La cuarentena del 2020 - 7
- Luly Manrique

- 23 mar 2020
- 3 Min. de lectura
Actualizado: 27 mar 2021
Domingo 22/3 – Día 7 de cuarentena
Un buen día, finalmente.
El operativo “Traer a Papá al País” fue todo un despliegue. Lo primero que tuvimos que pensar fue cómo conseguir que mi mamá pase los controles de General Paz para llegar a lo de mi abuela. Básicamente tuvimos que juntar todos los documentos que demostraran que mi abuela es mayor de 65, un documento con la dirección de ella y un documento que pruebe que es legalmente la suegra de mi mamá: conseguimos una foto del DNI de mi abuela, la libreta de casamiento de mis viejos, y el certificado de casamiento. La foto del DNI de mi abuela fue lo más complicado ya que evidentemente ella tiene ochenta y largo, y no sabe cómo mandar una foto por whatsapp. Tuvimos que hacer una videollamada, le pedí que pusiera el DNI cerca de la cámara y le saqué captura de pantalla. Frente y dorso. Nunca hubiera pensado llegar a esto.
A la ida no la pararon a mamá, a la vuelta sí. Parece que los de la policía la retaron porque no tenía una declaración jurada. También le sugirieron que la lleve a la suegra a vivir a su casa. IMAGINENSE mi mamá y mi abuela viviendo en la misma casa. El coronavirus un poroto comparado con ESE apocalipsis.
Por su parte, papá pudo llegar bien al aeropuerto de San Pablo y embarcar en orden. Mascarilla y guantes de por medio, claro. La complicación fue cuando llegó a Buenos Aires. Al parecer a todos los de Capital Federal los ubican en un hotel por unos tres días y si no levantan fiebre o no tienen síntomas, los dejan ir a su casa. Una vez en sus casas, les van haciendo seguimiento por si presentan síntomas a lo largo de los próximos días hasta que cumplan 14 días. Tanto mi mamá, como mi papá, como yo estuvimos contentos con el cuidado que iba a estar recibiendo. Lo único malo es que parece que la policía federal no estaba tratando muy bien a los que llegaban a Ezeiza: varios de los que están entrando al país habían viajado cuando ya había sido declarada pandemia. Por lo cual el “reto” fue cuestionando por qué se habían ido si sabían que estaba todo muy complicado. La policía federal comportándose como los padres del país…

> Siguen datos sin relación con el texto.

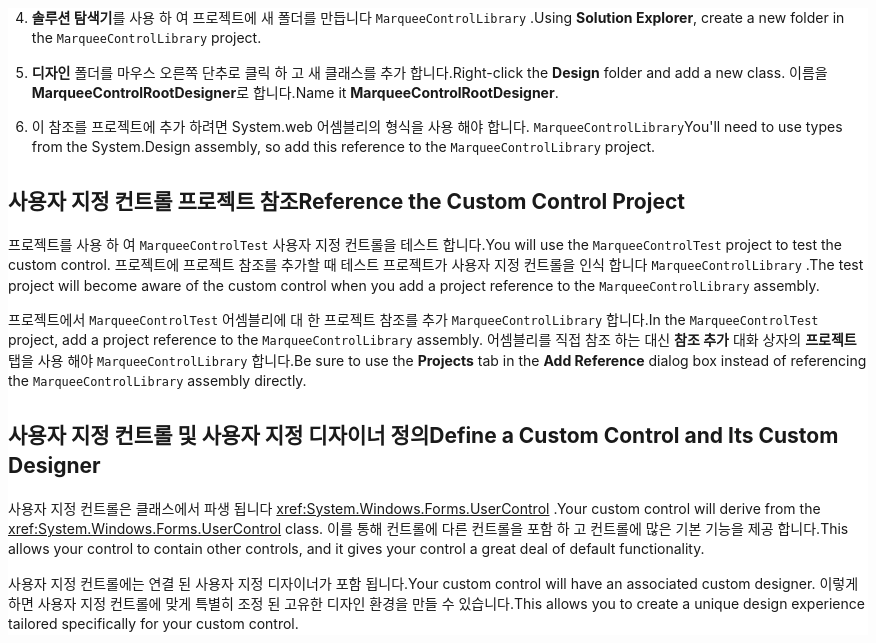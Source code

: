 4. <span data-ttu-id="4bf8b-126">**솔루션 탐색기**를 사용 하 여 프로젝트에 새 폴더를 만듭니다 `MarqueeControlLibrary` .</span><span class="sxs-lookup"><span data-stu-id="4bf8b-126">Using **Solution Explorer**, create a new folder in the `MarqueeControlLibrary` project.</span></span>

5. <span data-ttu-id="4bf8b-127">**디자인** 폴더를 마우스 오른쪽 단추로 클릭 하 고 새 클래스를 추가 합니다.</span><span class="sxs-lookup"><span data-stu-id="4bf8b-127">Right-click the **Design** folder and add a new class.</span></span> <span data-ttu-id="4bf8b-128">이름을 **MarqueeControlRootDesigner**로 합니다.</span><span class="sxs-lookup"><span data-stu-id="4bf8b-128">Name it **MarqueeControlRootDesigner**.</span></span>

6. <span data-ttu-id="4bf8b-129">이 참조를 프로젝트에 추가 하려면 System.web 어셈블리의 형식을 사용 해야 합니다. `MarqueeControlLibrary`</span><span class="sxs-lookup"><span data-stu-id="4bf8b-129">You'll need to use types from the System.Design assembly, so add this reference to the `MarqueeControlLibrary` project.</span></span>

## <a name="reference-the-custom-control-project"></a><span data-ttu-id="4bf8b-130">사용자 지정 컨트롤 프로젝트 참조</span><span class="sxs-lookup"><span data-stu-id="4bf8b-130">Reference the Custom Control Project</span></span>

<span data-ttu-id="4bf8b-131">프로젝트를 사용 하 여 `MarqueeControlTest` 사용자 지정 컨트롤을 테스트 합니다.</span><span class="sxs-lookup"><span data-stu-id="4bf8b-131">You will use the `MarqueeControlTest` project to test the custom control.</span></span> <span data-ttu-id="4bf8b-132">프로젝트에 프로젝트 참조를 추가할 때 테스트 프로젝트가 사용자 지정 컨트롤을 인식 합니다 `MarqueeControlLibrary` .</span><span class="sxs-lookup"><span data-stu-id="4bf8b-132">The test project will become aware of the custom control when you add a project reference to the `MarqueeControlLibrary` assembly.</span></span>

<span data-ttu-id="4bf8b-133">프로젝트에서 `MarqueeControlTest` 어셈블리에 대 한 프로젝트 참조를 추가 `MarqueeControlLibrary` 합니다.</span><span class="sxs-lookup"><span data-stu-id="4bf8b-133">In the `MarqueeControlTest` project, add a project reference to the `MarqueeControlLibrary` assembly.</span></span> <span data-ttu-id="4bf8b-134">어셈블리를 직접 참조 하는 대신 **참조 추가** 대화 상자의 **프로젝트** 탭을 사용 해야 `MarqueeControlLibrary` 합니다.</span><span class="sxs-lookup"><span data-stu-id="4bf8b-134">Be sure to use the **Projects** tab in the **Add Reference** dialog box instead of referencing the `MarqueeControlLibrary` assembly directly.</span></span>

## <a name="define-a-custom-control-and-its-custom-designer"></a><span data-ttu-id="4bf8b-135">사용자 지정 컨트롤 및 사용자 지정 디자이너 정의</span><span class="sxs-lookup"><span data-stu-id="4bf8b-135">Define a Custom Control and Its Custom Designer</span></span>

<span data-ttu-id="4bf8b-136">사용자 지정 컨트롤은 클래스에서 파생 됩니다 <xref:System.Windows.Forms.UserControl> .</span><span class="sxs-lookup"><span data-stu-id="4bf8b-136">Your custom control will derive from the <xref:System.Windows.Forms.UserControl> class.</span></span> <span data-ttu-id="4bf8b-137">이를 통해 컨트롤에 다른 컨트롤을 포함 하 고 컨트롤에 많은 기본 기능을 제공 합니다.</span><span class="sxs-lookup"><span data-stu-id="4bf8b-137">This allows your control to contain other controls, and it gives your control a great deal of default functionality.</span></span>

<span data-ttu-id="4bf8b-138">사용자 지정 컨트롤에는 연결 된 사용자 지정 디자이너가 포함 됩니다.</span><span class="sxs-lookup"><span data-stu-id="4bf8b-138">Your custom control will have an associated custom designer.</span></span> <span data-ttu-id="4bf8b-139">이렇게 하면 사용자 지정 컨트롤에 맞게 특별히 조정 된 고유한 디자인 환경을 만들 수 있습니다.</span><span class="sxs-lookup"><span data-stu-id="4bf8b-139">This allows you to create a unique design experience tailored specifically for your custom control.</span></span>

Dejando todo eso de lado, fue un día muy ameno. Conseguí hacer ejercicio, leer un libro, seguir el rompecabezas. También hice una videollamada con mi mejor amiga. La cantidad de reflexiones que las personas estamos teniendo en este tiempo es increíble. Todos estamos viviendo y sintiendo la cuarentena de forma diferente, pero creo que todos coincidimos en algo: parece algo sacado de una novela de ciencia ficción. No parece real que en menos de una semana toda nuestra libertad - en términos de circulación – haya desaparecido. Leí algo muy interesante, de un texto que me pasó mi mejor amiga, que decía que los humanos estamos acostumbrados a ser seres sociables, rutinarios y que nos gustan las cosas previsibles. Con la actual situación global no solo no podemos ser sociables con nuestros conocidos y amistades de la forma que estamos acostumbrados sino que tuvimos que reajustar nuestras rutinas de un día para el otro y aceptar la constante incertidumbre.
Entre medio de todo el caos, me alegra que los temas de conversación con mi amistades no hayan cambiado tanto. Evidentemente antes las conversaciones eran con helado, birra, y merienda de por medio; hoy en día son pantalla de la compu o del celular de por medio. Antes las preguntas disparadoras era “¿Qué hiciste en la semana?” o “¿Tenés planes para el finde?". Ahora la respuesta a amabas preguntas es la misma: me quedé en casa. Hoy las preguntas tienen que ver más con "¿Cómo estás pasando la cuarentena?". En cierto punto me parece increíble estar viviendo este momento de la humanidad, que va a ser recordado en todos los libros de historia como el momento que el mundo se paró debido a un virus.